RECORDS SUPPLIED:
◇ ◇ ◇ ◇ ◇ ◇ ◇

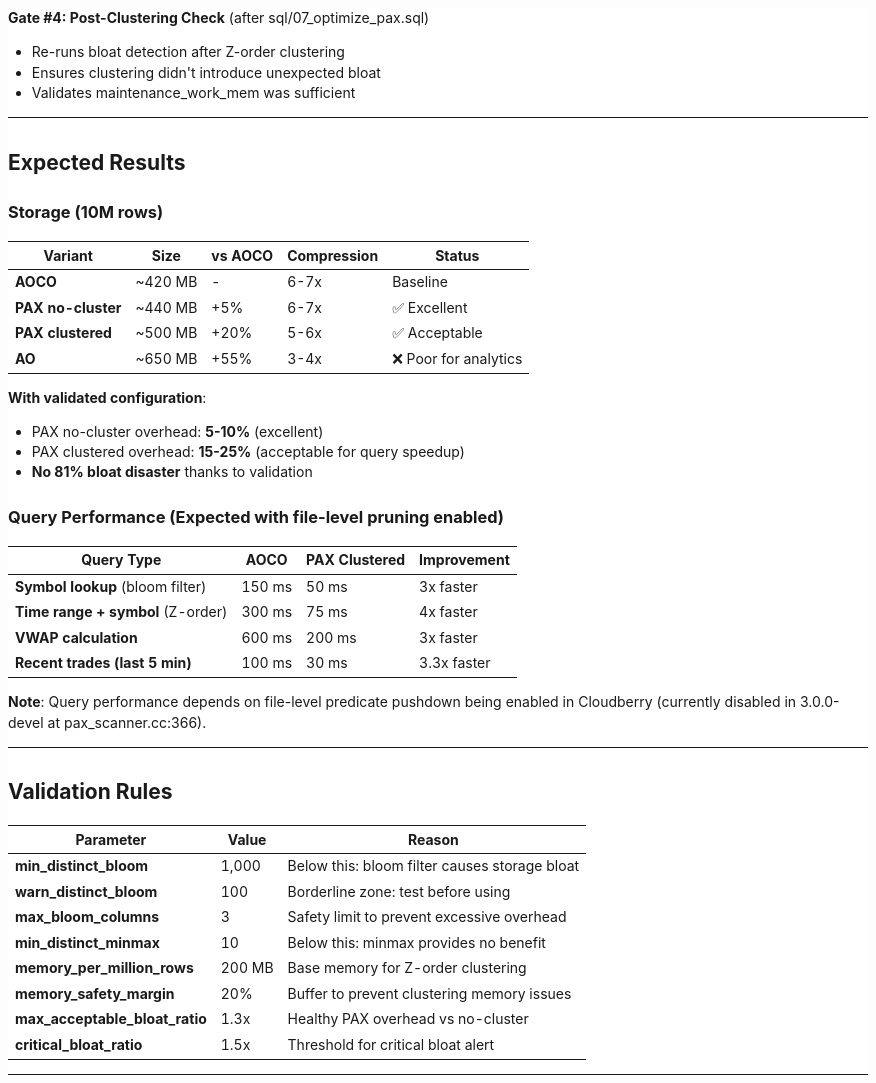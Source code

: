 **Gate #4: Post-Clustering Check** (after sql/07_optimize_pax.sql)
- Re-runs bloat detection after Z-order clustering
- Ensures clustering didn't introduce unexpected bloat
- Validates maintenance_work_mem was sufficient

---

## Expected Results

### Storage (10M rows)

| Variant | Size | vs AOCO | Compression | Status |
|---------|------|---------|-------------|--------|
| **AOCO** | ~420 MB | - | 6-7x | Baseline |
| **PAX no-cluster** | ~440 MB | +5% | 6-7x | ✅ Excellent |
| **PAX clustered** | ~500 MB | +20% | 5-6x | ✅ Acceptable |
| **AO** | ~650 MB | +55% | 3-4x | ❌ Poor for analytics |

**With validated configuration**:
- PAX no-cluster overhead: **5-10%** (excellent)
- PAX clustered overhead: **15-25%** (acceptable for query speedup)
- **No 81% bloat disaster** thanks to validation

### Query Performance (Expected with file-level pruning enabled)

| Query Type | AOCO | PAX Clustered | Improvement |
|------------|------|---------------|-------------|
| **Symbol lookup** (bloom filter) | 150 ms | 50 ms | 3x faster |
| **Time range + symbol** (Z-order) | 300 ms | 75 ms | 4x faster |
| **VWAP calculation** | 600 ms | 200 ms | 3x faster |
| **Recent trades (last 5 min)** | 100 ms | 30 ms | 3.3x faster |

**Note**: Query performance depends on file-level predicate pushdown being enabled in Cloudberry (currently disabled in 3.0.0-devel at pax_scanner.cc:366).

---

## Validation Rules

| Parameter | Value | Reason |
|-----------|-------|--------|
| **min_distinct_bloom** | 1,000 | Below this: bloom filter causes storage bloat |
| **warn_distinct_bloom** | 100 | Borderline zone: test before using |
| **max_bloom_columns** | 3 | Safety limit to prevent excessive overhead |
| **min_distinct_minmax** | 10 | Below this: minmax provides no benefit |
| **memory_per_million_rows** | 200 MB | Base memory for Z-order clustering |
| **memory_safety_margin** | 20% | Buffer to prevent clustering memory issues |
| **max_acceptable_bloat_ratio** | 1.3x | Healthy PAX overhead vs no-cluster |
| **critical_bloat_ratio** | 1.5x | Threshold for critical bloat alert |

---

◇ ◇ ◇ ◇ ◇ ◇ ◇

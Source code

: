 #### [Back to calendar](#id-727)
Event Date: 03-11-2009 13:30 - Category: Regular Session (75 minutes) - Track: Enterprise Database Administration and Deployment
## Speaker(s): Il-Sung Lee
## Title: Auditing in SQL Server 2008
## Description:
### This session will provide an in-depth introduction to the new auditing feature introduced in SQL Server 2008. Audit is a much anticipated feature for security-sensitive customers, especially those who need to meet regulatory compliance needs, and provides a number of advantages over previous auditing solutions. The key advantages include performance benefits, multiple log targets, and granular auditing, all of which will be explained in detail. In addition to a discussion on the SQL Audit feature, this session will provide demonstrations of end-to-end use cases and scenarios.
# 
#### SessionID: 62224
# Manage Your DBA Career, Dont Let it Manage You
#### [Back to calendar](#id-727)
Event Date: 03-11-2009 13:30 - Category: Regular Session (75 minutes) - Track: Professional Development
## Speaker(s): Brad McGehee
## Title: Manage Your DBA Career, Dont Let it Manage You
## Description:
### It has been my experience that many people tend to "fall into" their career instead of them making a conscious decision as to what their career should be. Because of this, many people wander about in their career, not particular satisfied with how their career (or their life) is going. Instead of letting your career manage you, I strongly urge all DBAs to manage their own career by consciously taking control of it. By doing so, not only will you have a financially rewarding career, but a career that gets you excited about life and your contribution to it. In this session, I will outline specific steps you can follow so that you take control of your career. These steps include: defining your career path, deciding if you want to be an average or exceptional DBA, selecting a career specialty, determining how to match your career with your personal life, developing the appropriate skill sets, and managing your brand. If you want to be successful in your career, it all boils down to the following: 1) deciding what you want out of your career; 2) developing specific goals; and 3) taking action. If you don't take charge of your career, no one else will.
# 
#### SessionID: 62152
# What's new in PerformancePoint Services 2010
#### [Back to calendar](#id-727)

◇ ◇ ◇ ◇ ◇ ◇ ◇

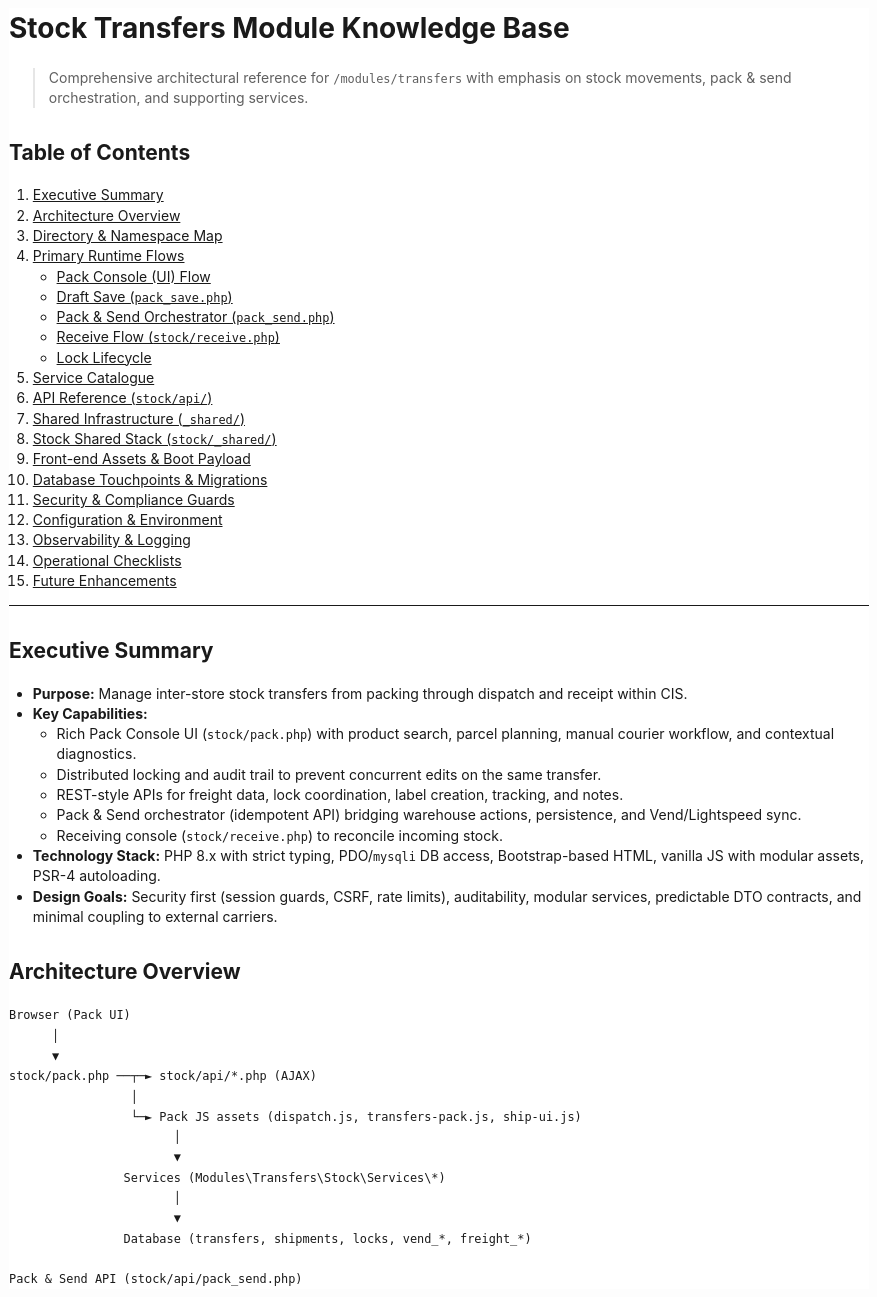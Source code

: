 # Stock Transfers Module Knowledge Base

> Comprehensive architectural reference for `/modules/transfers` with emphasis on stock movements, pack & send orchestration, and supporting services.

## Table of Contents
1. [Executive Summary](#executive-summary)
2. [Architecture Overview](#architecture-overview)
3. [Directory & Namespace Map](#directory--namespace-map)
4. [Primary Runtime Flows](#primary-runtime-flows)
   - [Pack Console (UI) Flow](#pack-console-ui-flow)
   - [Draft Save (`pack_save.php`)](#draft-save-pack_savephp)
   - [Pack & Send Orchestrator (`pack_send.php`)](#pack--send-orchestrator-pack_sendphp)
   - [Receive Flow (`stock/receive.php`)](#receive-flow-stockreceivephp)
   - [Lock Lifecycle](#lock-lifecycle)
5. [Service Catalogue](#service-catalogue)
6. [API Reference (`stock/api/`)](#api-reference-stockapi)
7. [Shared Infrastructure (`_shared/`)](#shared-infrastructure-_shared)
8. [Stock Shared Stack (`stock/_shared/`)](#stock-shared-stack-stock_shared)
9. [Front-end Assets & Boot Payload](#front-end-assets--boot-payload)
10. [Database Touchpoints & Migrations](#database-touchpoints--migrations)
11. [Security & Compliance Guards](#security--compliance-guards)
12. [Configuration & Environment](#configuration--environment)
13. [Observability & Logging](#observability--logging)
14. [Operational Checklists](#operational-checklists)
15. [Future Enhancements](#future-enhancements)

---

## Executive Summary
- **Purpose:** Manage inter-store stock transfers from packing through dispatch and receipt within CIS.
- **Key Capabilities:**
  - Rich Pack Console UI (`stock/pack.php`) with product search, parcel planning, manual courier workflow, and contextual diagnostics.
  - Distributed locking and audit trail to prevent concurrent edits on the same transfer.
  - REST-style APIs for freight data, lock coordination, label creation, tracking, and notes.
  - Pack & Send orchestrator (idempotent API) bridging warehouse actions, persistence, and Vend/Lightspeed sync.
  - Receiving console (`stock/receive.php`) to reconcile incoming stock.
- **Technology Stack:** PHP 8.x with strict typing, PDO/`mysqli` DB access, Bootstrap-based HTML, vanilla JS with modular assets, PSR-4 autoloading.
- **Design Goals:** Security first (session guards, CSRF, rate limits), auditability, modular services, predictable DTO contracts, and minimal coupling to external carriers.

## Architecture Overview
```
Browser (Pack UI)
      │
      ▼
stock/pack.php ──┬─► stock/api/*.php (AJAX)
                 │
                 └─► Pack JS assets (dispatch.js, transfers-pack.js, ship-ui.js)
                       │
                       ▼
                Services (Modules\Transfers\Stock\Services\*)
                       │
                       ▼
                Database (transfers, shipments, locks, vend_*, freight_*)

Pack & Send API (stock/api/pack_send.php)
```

◇ ◇ ◇ ◇ ◇ ◇ ◇

PROBLEM DESCRIPTION: Check each line of the entries, and copy the ones that contain "overhead".

TASK ANSWER:
- PAX no-cluster overhead: **5-10%** (excellent)
- PAX clustered overhead: **15-25%** (acceptable for query speedup)
| **max_bloom_columns** | 3 | Safety limit to prevent excessive overhead |
| **max_acceptable_bloat_ratio** | 1.3x | Healthy PAX overhead vs no-cluster |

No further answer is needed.